• _What this task involves_: Copy each line of the following material that has the string "edges".

• _Task material_:
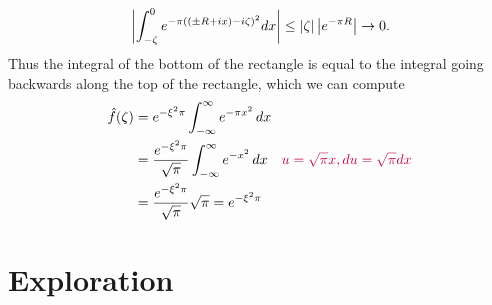 \documentclass{homework}
\begin{document}
\begin{solution}
\[                                                \left|\int_{-\zeta}^{0} e^{-\pi((\pm R+ix) -i\zeta)^2} dx\right| \leq \left|\zeta\right| \left|e^{-\pi R}\right|\to 0.
                                                \]
                                                Thus the integral of the bottom of the rectangle is equal to the integral going backwards along the top of the rectangle, which we can compute
                                                \begin{align*}
                                                \hat f(\zeta) &=  e^{-\xi^2\pi}\int_{-\infty}^\infty e^{-\pi x^2} \,dx\\
                                                &=  \frac{e^{-\xi^2\pi}}{\sqrt{\pi}}\int_{-\infty}^\infty e^{-x^2} \,dx\quad \color{purple} u = \sqrt{\pi}x, du = \sqrt{\pi} dx\\
                                                &=  \frac{e^{-\xi^2\pi}}{\sqrt{\pi}} \sqrt{\pi} =  e^{-\xi^2\pi}
                                                \end{align*}

                                                \end{solution}
                                                \section{Exploration}
\end{document}
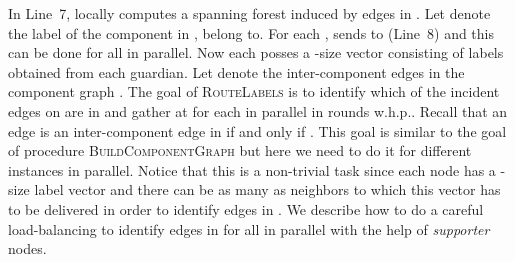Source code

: \documentclass[11pt]{article}
\begin{document}
In Line~7,  locally computes a spanning forest  induced by edges in . 
Let  denote the label of the component in ,  belong to. 
For each ,  sends  to  (Line~8) and this can be done for all  in parallel. 
Now each  posses a -size vector  consisting of labels obtained from each guardian.
Let  denote the inter-component edges in the component graph .
The goal of \textsc{RouteLabels} is to identify which of the incident edges on  are in  and gather  at  for each  in parallel in  rounds w.h.p..   
Recall that an edge  is an inter-component edge in  if and only if . 
This goal is similar to the goal of procedure \textsc{BuildComponentGraph} but here we need to do it for  different instances in parallel. 
Notice that this is a non-trivial task since each node has a -size label vector  and there can be as many as  neighbors to which this vector has to be delivered in order to identify edges in . 
We describe how to do a careful load-balancing to identify edges in  for all  in parallel with the help of \emph{supporter} nodes. 
\end{document}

• _Task output_:
In Line~7,  locally computes a spanning forest  induced by edges in . 
Let  denote the inter-component edges in the component graph .
The goal of \textsc{RouteLabels} is to identify which of the incident edges on  are in  and gather  at  for each  in parallel in  rounds w.h.p..   
Notice that this is a non-trivial task since each node has a -size label vector  and there can be as many as  neighbors to which this vector has to be delivered in order to identify edges in . 
We describe how to do a careful load-balancing to identify edges in  for all  in parallel with the help of \emph{supporter} nodes. 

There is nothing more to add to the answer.